Accessing and Manipulating XML Data in .NET II...
This series of articles shall examine how we can access and manipulate XML data using VB.NET and SQLServer.
Part II: XPath, DataSets and XmlDataDocuments
Knowledge assumed: VB.NET, VS.NET, XML; Part I
This series of articles examines how we can access and manipulate XML data using VB.NET and SQLServer. In particular we covered the following in part I of the series:
1 Accessing data in an XML file
DOM
XmlReader
XmlNode and XmlDocument
and shall finish off our look at access methods in this article with a look at using XPath to select and navigate XML nodes before continuing on to
2 Synchronising DataSets with XML via the XmlDataDocument
The topics then remaining for discussion in subsequent articles in this series are then:
3 XSD Schemas
4 XML and SQLServer
Generating data: FOR XML, ExecuteXmlReader
Updating data: SQLXML, DiffGrams
which I intend to cover in the 3rd and final article in this series.
XPath is another W3C standard and .NET supports version 1.0 of the standard. It can be thought of as a query language conceptually similar to SQL. Whereas SQL allows you to select a set of information from a table or set of tables, XPath allows you to select a set of nodes from the DOM representation of an XML document.
Why would you want to use XPath? For reasons of speed and efficiency searches are commonly faster and consume fewer system resources than alternative approaches.
An important concept in XPath is current context which defines the set of nodes that will be searched by the XPath query. There are four choices:
./ : the current node
/ : the root node
.// : the XML hierarchy starting with the current node
// : the whole XML document
To identify a set of elements using XPath, you use the path down the DOM tree structure to those elements, separating tags with forward slashes. For example, the following XPath expression selects all the title elements in the articles.xml file (as employed in part I of this series of articles):
/articles/article/title
You could select all the Title elements without having to concern yourself with the exact path to them by using:
//title
You can also use wildcards in your expression:
/articles/*/title
If interested in attributes rather than elements the convention is to prefix the attribute name with an @:
//article/@pages
@* allows selection of all attributes:
//article/@*
though in this particular case the result will be the same as page is the only attribute in the document.
XPath also offers a predicate language to allow you to specify smaller groups of nodes in the XML tree, similar to the filtering capability offered by the SQL WHERE clause. For example, you could specify a particular value of an element:
/articles/article/[./PubDate=12/12/2002]
which would give you any and all articles published on this date. You can similarly filter on attributes.
XPath supports a selection of filtering functions, e.g.
/articles/article[starts-with(title,.NET)]
would return all items with a title starting with .NET.

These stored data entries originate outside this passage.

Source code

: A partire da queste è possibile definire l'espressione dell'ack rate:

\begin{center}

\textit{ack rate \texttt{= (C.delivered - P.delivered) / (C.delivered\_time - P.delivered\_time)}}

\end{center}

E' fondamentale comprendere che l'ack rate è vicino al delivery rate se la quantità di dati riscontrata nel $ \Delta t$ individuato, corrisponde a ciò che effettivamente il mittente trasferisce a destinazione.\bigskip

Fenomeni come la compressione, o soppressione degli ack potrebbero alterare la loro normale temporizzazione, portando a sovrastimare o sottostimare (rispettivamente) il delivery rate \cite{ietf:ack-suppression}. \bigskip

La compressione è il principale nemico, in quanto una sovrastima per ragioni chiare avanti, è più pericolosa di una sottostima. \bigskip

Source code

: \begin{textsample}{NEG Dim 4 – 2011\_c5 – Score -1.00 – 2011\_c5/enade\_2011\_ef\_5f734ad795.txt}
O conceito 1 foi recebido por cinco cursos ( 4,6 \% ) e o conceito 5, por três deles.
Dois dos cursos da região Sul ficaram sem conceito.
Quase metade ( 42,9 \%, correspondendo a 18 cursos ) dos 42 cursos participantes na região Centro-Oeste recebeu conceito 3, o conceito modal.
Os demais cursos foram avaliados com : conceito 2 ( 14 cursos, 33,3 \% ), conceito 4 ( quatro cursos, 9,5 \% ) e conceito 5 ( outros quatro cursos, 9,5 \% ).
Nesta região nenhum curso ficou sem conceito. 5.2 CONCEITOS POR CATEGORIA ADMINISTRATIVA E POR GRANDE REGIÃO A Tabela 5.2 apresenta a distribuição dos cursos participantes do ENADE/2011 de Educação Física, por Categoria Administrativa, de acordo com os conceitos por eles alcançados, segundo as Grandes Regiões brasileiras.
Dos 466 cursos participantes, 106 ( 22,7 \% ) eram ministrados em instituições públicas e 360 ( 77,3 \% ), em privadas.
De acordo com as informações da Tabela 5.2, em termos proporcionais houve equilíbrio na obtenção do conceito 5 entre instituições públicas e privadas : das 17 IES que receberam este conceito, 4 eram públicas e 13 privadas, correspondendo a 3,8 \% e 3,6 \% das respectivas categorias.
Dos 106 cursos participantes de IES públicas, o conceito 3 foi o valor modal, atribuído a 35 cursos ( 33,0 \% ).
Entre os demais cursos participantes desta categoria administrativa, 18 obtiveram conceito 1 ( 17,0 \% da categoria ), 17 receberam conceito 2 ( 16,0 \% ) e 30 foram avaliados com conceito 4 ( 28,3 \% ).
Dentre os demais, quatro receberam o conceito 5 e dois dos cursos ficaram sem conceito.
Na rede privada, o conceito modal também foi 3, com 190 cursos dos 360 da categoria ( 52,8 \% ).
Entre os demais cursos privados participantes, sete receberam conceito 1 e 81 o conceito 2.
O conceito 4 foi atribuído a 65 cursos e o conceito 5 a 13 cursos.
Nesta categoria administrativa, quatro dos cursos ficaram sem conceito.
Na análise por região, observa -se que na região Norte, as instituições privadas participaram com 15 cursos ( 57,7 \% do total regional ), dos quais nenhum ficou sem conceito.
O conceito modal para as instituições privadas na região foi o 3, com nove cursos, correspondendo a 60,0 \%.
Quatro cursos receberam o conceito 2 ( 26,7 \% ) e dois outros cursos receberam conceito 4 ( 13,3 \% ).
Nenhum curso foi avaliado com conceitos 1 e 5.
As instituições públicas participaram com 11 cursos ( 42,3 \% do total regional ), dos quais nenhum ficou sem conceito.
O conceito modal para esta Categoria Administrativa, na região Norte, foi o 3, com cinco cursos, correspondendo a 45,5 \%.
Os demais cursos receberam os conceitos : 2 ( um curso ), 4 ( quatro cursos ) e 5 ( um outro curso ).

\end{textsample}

Square brackets are used to indicate indexing with collections indexed from 1. Thus
/articles/article[1]
would return the first article node.
There is a last() function that will return the last element in a collection:
/articles/article[last()]
Finally, another useful operator is '|' which means union and so you can form the union of two XPath expressions to create a result set.
That's a very brief overview of the XPath language. Let's now introduce a couple of the key classes in .NET that utilise XPath expressions.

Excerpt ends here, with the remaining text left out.